_Record set_
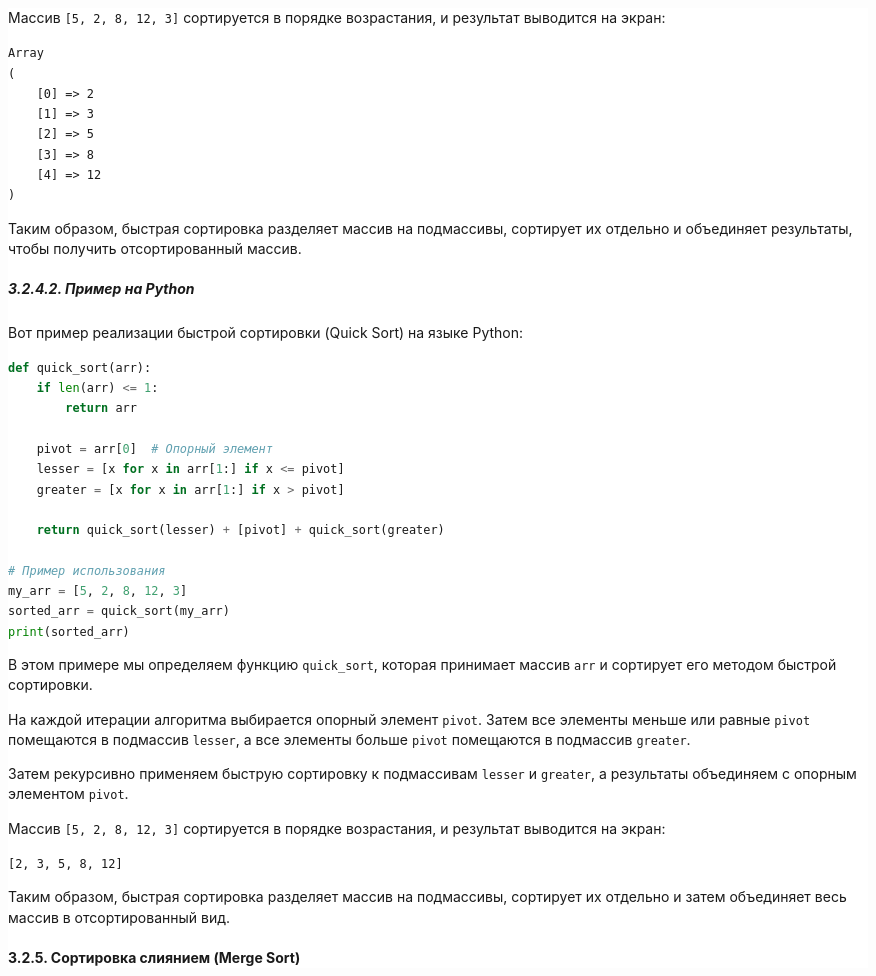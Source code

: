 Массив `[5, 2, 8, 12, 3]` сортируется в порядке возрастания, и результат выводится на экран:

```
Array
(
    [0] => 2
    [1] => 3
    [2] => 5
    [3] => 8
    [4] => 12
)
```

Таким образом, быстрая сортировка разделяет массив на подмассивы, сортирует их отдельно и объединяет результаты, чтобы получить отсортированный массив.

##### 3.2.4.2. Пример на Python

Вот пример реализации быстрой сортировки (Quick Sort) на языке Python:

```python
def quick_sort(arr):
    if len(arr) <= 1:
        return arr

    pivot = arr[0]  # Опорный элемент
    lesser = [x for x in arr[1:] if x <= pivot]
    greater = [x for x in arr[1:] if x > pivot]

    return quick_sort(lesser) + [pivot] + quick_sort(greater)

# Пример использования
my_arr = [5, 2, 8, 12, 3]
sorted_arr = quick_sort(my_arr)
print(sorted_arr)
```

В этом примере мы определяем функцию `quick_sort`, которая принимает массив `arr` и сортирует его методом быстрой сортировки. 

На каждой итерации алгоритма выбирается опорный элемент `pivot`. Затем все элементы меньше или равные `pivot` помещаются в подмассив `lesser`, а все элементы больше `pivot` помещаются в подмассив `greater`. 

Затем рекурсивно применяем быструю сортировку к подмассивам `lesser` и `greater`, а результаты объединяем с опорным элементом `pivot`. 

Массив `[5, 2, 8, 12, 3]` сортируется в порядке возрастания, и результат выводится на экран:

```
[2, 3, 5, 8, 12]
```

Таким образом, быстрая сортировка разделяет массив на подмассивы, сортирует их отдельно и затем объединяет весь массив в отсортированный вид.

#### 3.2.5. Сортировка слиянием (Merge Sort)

_Action item_
Copy every record above exactly, leaving out any pictures.

_Solution below_
Source code

: Массив `[5, 2, 8, 12, 3]` сортируется в порядке возрастания, и результат выводится на экран:

```
Array
(
    [0] => 2
    [1] => 3
    [2] => 5
    [3] => 8
    [4] => 12
)
```

Таким образом, быстрая сортировка разделяет массив на подмассивы, сортирует их отдельно и объединяет результаты, чтобы получить отсортированный массив.

##### 3.2.4.2. Пример на Python

Вот пример реализации быстрой сортировки (Quick Sort) на языке Python:

```python
def quick_sort(arr):
    if len(arr) <= 1:
        return arr

    pivot = arr[0]  # Опорный элемент
    lesser = [x for x in arr[1:] if x <= pivot]
    greater = [x for x in arr[1:] if x > pivot]

    return quick_sort(lesser) + [pivot] + quick_sort(greater)

# Пример использования
my_arr = [5, 2, 8, 12, 3]
sorted_arr = quick_sort(my_arr)
print(sorted_arr)
```

В этом примере мы определяем функцию `quick_sort`, которая принимает массив `arr` и сортирует его методом быстрой сортировки. 

На каждой итерации алгоритма выбирается опорный элемент `pivot`. Затем все элементы меньше или равные `pivot` помещаются в подмассив `lesser`, а все элементы больше `pivot` помещаются в подмассив `greater`. 

Затем рекурсивно применяем быструю сортировку к подмассивам `lesser` и `greater`, а результаты объединяем с опорным элементом `pivot`. 

Массив `[5, 2, 8, 12, 3]` сортируется в порядке возрастания, и результат выводится на экран:

```
[2, 3, 5, 8, 12]
```

Таким образом, быстрая сортировка разделяет массив на подмассивы, сортирует их отдельно и затем объединяет весь массив в отсортированный вид.

#### 3.2.5. Сортировка слиянием (Merge Sort)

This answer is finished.